*** Opening DATA ***

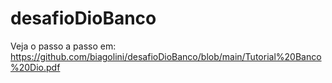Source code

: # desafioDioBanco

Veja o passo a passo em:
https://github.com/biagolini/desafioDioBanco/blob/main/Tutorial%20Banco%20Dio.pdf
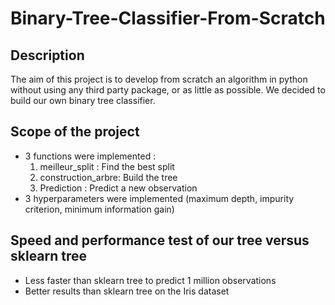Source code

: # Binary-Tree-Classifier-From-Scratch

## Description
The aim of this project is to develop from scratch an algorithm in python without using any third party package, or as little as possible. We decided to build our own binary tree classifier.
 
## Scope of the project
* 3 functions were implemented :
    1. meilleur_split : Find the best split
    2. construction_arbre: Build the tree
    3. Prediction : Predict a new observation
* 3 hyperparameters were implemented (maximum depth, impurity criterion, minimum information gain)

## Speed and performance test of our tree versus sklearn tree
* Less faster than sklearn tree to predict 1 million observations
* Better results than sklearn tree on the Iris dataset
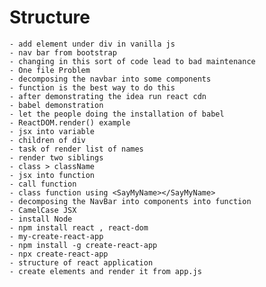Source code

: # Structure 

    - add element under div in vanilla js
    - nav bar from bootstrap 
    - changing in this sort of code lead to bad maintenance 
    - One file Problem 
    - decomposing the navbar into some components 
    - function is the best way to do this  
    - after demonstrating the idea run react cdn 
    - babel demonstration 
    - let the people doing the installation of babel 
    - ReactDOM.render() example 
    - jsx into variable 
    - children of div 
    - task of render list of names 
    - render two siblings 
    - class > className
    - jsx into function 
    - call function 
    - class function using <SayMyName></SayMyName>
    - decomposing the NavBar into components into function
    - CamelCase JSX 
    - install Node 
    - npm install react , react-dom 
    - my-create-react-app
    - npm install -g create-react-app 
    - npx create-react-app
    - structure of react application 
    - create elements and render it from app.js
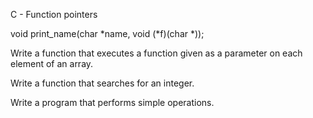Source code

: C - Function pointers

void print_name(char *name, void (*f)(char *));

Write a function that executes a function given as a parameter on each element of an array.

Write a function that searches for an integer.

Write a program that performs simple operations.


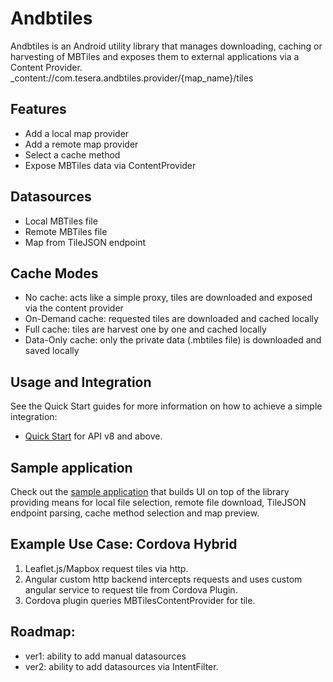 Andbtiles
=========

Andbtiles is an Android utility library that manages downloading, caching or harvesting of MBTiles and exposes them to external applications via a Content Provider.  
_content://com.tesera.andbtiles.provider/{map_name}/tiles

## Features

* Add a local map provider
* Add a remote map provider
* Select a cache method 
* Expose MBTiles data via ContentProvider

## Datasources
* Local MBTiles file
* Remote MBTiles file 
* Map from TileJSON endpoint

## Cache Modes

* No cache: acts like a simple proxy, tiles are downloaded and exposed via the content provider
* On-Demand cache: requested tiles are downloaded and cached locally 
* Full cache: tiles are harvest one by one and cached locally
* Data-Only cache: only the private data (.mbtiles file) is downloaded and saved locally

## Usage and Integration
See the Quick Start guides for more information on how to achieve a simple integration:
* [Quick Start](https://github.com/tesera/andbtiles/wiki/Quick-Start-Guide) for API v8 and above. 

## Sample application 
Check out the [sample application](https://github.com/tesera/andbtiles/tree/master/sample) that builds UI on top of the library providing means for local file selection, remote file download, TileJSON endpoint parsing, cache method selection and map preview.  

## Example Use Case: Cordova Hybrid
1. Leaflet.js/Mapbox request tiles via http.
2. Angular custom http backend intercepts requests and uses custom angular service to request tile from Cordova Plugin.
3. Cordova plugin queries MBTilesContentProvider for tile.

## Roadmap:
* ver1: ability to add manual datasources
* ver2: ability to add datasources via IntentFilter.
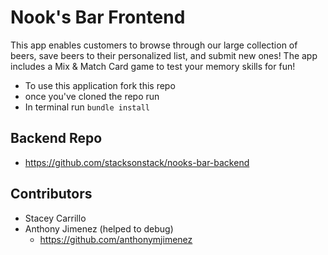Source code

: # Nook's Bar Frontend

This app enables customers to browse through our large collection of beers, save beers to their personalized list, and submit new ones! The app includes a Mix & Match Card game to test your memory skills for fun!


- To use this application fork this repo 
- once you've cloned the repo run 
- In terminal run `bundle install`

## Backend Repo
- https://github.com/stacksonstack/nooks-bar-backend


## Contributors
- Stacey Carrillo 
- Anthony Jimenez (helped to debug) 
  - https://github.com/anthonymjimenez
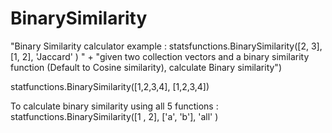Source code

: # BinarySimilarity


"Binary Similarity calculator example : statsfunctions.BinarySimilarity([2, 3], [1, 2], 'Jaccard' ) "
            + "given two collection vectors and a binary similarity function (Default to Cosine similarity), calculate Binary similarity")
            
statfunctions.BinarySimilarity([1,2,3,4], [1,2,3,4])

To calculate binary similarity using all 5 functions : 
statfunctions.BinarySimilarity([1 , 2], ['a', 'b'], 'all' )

*** Closing DATA ***

Without the pictures, write out the whole listing exactly as it appears.

Source code

: # desafioDioBanco

Veja o passo a passo em:
https://github.com/biagolini/desafioDioBanco/blob/main/Tutorial%20Banco%20Dio.pdf
Source code

: # Binary-Tree-Classifier-From-Scratch

## Description
The aim of this project is to develop from scratch an algorithm in python without using any third party package, or as little as possible. We decided to build our own binary tree classifier.
 
## Scope of the project
* 3 functions were implemented :
    1. meilleur_split : Find the best split
    2. construction_arbre: Build the tree
    3. Prediction : Predict a new observation
* 3 hyperparameters were implemented (maximum depth, impurity criterion, minimum information gain)

## Speed and performance test of our tree versus sklearn tree
* Less faster than sklearn tree to predict 1 million observations
* Better results than sklearn tree on the Iris dataset
Source code

: # Structure 

    - add element under div in vanilla js
    - nav bar from bootstrap 
    - changing in this sort of code lead to bad maintenance 
    - One file Problem 
    - decomposing the navbar into some components 
    - function is the best way to do this  
    - after demonstrating the idea run react cdn 
    - babel demonstration 
    - let the people doing the installation of babel 
    - ReactDOM.render() example 
    - jsx into variable 
    - children of div 
    - task of render list of names 
    - render two siblings 
    - class > className
    - jsx into function 
    - call function 
    - class function using <SayMyName></SayMyName>
    - decomposing the NavBar into components into function
    - CamelCase JSX 
    - install Node 
    - npm install react , react-dom 
    - my-create-react-app
    - npm install -g create-react-app 
    - npx create-react-app
    - structure of react application 
    - create elements and render it from app.js
Source code

: C - Function pointers

void print_name(char *name, void (*f)(char *));

Write a function that executes a function given as a parameter on each element of an array.

Write a function that searches for an integer.

Write a program that performs simple operations.


 Andbtiles
=========

Andbtiles is an Android utility library that manages downloading, caching or harvesting of MBTiles and exposes them to external applications via a Content Provider.  
_content://com.tesera.andbtiles.provider/{map_name}/tiles

## Features

* Add a local map provider
* Add a remote map provider
* Select a cache method 
* Expose MBTiles data via ContentProvider

## Datasources
* Local MBTiles file
* Remote MBTiles file 
* Map from TileJSON endpoint

## Cache Modes

* No cache: acts like a simple proxy, tiles are downloaded and exposed via the content provider
* On-Demand cache: requested tiles are downloaded and cached locally 
* Full cache: tiles are harvest one by one and cached locally
* Data-Only cache: only the private data (.mbtiles file) is downloaded and saved locally

## Usage and Integration
See the Quick Start guides for more information on how to achieve a simple integration:
* [Quick Start](https://github.com/tesera/andbtiles/wiki/Quick-Start-Guide) for API v8 and above. 

## Sample application 
Check out the [sample application](https://github.com/tesera/andbtiles/tree/master/sample) that builds UI on top of the library providing means for local file selection, remote file download, TileJSON endpoint parsing, cache method selection and map preview.  

## Example Use Case: Cordova Hybrid
1. Leaflet.js/Mapbox request tiles via http.
2. Angular custom http backend intercepts requests and uses custom angular service to request tile from Cordova Plugin.
3. Cordova plugin queries MBTilesContentProvider for tile.

## Roadmap:
* ver1: ability to add manual datasources
* ver2: ability to add datasources via IntentFilter.
Source code

: # Nook's Bar Frontend

This app enables customers to browse through our large collection of beers, save beers to their personalized list, and submit new ones! The app includes a Mix & Match Card game to test your memory skills for fun!


- To use this application fork this repo 
- once you've cloned the repo run 
- In terminal run `bundle install`

## Backend Repo
- https://github.com/stacksonstack/nooks-bar-backend


## Contributors
- Stacey Carrillo 
- Anthony Jimenez (helped to debug) 
  - https://github.com/anthonymjimenez
Source code

: # BinarySimilarity


"Binary Similarity calculator example : statsfunctions.BinarySimilarity([2, 3], [1, 2], 'Jaccard' ) "
            + "given two collection vectors and a binary similarity function (Default to Cosine similarity), calculate Binary similarity")
            
statfunctions.BinarySimilarity([1,2,3,4], [1,2,3,4])

To calculate binary similarity using all 5 functions : 
statfunctions.BinarySimilarity([1 , 2], ['a', 'b'], 'all' )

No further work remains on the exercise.